O montante para o quinquênio, divulgado pela primeira vez, indica uma queda de quase 900 milhões de dólares na comparação com a projeção de investimentos para o período de 2021/2025, conforme dados do Ibram.
Segundo o instituto que representa mineradoras que atuam no Brasil, a maior parte dos investimentos, ou 54%, é referente a aportes que ainda estão programados, enquanto 46% do montante se refere a projetos já em execução.
Pouco mais de 10% dos investimentos são em projetos socioambientais para o quinquênio.
Minas Gerais tem previsão de receber mais de 11 bilhões de dólares no período, enquanto a Bahia vem em segundo lugar, com quase 6 bilhões de dólares.
Os investimentos em minério de ferro, produto que lidera os aportes no Brasil, estão estimados em 13,6 bilhões de dólares, sendo 7,7 bilhões em projetos em execução e 5,8 bilhões estão programados.
Os dados do Ibram indicam mais de 5 bilhões de dólares em projetos de fertilizantes em cinco anos, e pouco mais de 600 milhões de dólares em empreendimentos sendo executados.

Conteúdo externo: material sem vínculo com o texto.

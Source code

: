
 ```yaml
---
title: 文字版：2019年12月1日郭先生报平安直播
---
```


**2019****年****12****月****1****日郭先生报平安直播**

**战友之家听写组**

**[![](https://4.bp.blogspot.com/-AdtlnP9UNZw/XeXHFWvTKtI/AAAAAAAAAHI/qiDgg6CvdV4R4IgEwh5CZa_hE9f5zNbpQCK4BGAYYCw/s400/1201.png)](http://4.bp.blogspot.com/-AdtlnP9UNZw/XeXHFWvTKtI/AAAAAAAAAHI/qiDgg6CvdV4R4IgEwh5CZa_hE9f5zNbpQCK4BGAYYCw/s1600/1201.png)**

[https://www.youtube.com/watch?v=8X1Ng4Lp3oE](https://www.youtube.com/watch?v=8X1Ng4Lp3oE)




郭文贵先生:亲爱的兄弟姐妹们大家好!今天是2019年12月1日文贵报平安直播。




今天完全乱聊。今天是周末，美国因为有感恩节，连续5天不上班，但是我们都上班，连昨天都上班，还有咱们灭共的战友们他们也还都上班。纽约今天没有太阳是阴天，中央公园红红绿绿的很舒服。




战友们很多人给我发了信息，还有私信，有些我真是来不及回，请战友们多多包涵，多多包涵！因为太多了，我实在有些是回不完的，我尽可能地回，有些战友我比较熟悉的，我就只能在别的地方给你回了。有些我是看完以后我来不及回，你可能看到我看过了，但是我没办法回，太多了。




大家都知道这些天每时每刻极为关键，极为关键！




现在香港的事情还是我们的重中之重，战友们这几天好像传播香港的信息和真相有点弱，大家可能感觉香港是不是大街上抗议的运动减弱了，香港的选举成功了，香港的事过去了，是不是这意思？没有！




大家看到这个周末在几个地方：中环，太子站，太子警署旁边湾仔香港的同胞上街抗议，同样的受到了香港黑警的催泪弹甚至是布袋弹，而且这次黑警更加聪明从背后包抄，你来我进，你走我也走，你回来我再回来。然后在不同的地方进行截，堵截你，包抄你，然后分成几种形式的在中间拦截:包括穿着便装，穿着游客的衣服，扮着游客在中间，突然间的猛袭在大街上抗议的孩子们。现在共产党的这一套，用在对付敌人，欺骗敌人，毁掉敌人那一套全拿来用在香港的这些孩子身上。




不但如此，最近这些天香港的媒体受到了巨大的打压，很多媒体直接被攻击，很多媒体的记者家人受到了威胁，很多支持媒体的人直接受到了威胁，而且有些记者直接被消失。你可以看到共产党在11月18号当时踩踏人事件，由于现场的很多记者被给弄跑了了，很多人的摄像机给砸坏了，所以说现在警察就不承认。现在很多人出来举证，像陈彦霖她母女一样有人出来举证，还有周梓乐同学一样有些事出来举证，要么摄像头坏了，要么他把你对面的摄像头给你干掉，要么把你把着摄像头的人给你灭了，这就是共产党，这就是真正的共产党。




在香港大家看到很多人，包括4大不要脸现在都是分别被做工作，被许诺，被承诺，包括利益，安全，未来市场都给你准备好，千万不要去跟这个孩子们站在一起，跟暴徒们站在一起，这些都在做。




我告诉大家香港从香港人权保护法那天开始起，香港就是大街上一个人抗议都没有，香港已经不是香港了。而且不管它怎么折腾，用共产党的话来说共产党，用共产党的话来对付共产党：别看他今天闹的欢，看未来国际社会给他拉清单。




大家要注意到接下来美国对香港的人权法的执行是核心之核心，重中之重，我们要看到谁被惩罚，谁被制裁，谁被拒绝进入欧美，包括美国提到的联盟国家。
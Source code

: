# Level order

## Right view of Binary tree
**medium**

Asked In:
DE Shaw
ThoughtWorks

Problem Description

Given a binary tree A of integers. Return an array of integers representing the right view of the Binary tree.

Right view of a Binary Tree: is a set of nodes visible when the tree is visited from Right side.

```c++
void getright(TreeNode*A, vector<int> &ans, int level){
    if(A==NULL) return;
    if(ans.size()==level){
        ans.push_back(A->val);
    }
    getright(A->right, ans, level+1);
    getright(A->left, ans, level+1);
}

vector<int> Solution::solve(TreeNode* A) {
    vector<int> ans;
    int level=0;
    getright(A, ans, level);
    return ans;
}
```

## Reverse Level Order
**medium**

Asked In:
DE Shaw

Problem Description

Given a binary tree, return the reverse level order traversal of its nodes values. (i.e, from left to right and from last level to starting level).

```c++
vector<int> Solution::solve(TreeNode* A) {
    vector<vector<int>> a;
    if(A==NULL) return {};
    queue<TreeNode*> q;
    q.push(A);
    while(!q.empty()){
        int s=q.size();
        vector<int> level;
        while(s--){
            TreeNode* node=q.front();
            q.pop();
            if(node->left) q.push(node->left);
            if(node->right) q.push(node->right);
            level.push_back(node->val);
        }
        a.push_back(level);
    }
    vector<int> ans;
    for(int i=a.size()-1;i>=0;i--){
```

Minas de Bauxita e ouro também têm programações de 5,57 bilhões e 2,9 bilhões respectivamente, até 2026, incluindo aportes programados e execuções de projetos.
FATURAMENTO E PRODUÇÃO EM QUEDA
A produção mineral brasileira recuou 13% no primeiro trimestre de 2021 na comparação com o mesmo período do ano passado, para 200 milhões de toneladas, enquanto o faturamento caiu 20% na mesma comparação, para 70,3 bilhões de reais, pressionado pela redução nos preços do minério de ferro.
A receita com a produção de minério de ferro recuou 33% no primeiro trimestre, para 32,7 bilhões de reais, enquanto o setor de ouro faturou 14% a menos, para 6,5 bilhões de reais. Já o segmento de minério de cobre registrou aumento de 30% para 5 bilhões de reais.
As exportações minerais brasileiras somaram 9,4 bilhões de dólares no primeiro trimestre, queda de 22,8% na comparação anual, com um recuo nas importações da China, principal cliente do minério de ferro do Brasil.
O preço do minério de ferro recuou 15,3% ante o primeiro trimestre de 2021, para 141,33 dólares por tonelada.
A exportação de minério de ferro do Brasil caiu de 81,3 milhões de toneladas para 72,3 milhões de toneladas no primeiro trimestre de 2022.
Com a redução do faturamento e preços, o total de tributos pagos pelo setor caiu 20% no primeiro trimestre na comparação anual, para 19,4 bilhões de reais.